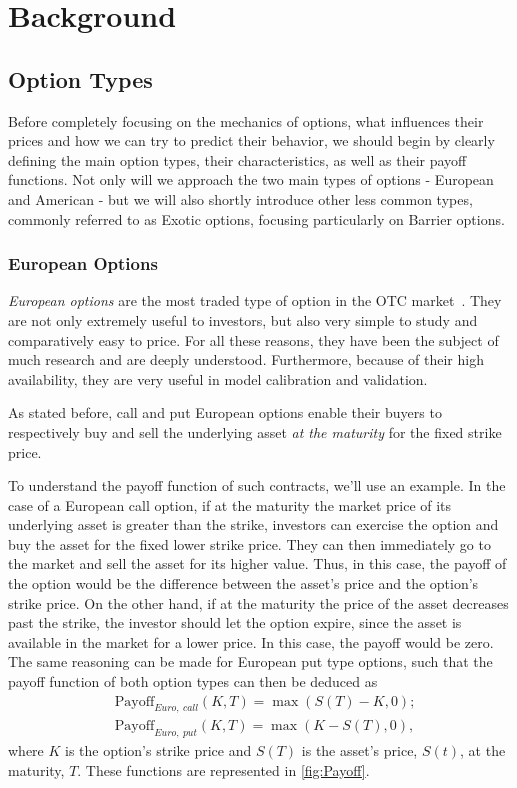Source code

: \chapter{Background}
\label{chapter:background}
\section{Option Types}
Before completely focusing on the mechanics of options, what influences their prices and how we can try to predict their behavior, we should begin by clearly defining the main option types, their characteristics, as well as their payoff functions. Not only will we approach the two main types of options - European and American - but we will also shortly introduce other less common types, commonly referred to as Exotic options, focusing particularly on Barrier options.



\subsection{European Options}
\emph{European options} are the most traded type of option in the OTC market~\citep{InvEuro}. They are not only extremely useful to investors, but also very simple to study and comparatively easy to price. For all these reasons, they have been the subject of much research and are deeply understood. Furthermore, because of their high availability, they are very useful in model calibration and validation.


As stated before, call and put European options enable their buyers to respectively buy and sell the underlying asset \emph{at the maturity} for the fixed strike price.

To understand the payoff function of such contracts, we'll use an example. In the case of a European call option, if at the maturity the market price of its underlying asset is greater than the strike, investors can exercise the option and buy the asset for the fixed lower strike price. They can then immediately go to the market and sell the asset for its higher value. Thus, in this case, the payoff of the option would be the difference between the asset's price and the option's strike price. On the other hand, if at the maturity the price of the asset decreases past the strike, the investor should let the option expire, since the asset is available in the market for a lower price. In this case, the payoff would be zero.
The same reasoning can be made for European put type options, such that the payoff function of both option types can then be deduced as
\begin{equation}\label{callput}
\begin{split}
&\text{Payoff}_{Euro,\ call}(K,T)=\max\left(S(T)-K,0\right);\\
&\text{Payoff}_{Euro,\ put}(K,T)=\max\left(K-S(T),0\right),
\end{split}
\end{equation}
\noindent where $K$ is the option's strike price and $S(T)$ is the asset's price, $S(t)$, at the maturity, $T$. These functions are represented in \autoref{fig:Payoff}.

### [TASK INSTRUCTIONS]
Search the listing above for the string "left" and return each line it appears on.

### [REPLY TO THE TASK]
&\text{Payoff}_{Euro,\ call}(K,T)=\max\left(S(T)-K,0\right);\\
&\text{Payoff}_{Euro,\ put}(K,T)=\max\left(K-S(T),0\right),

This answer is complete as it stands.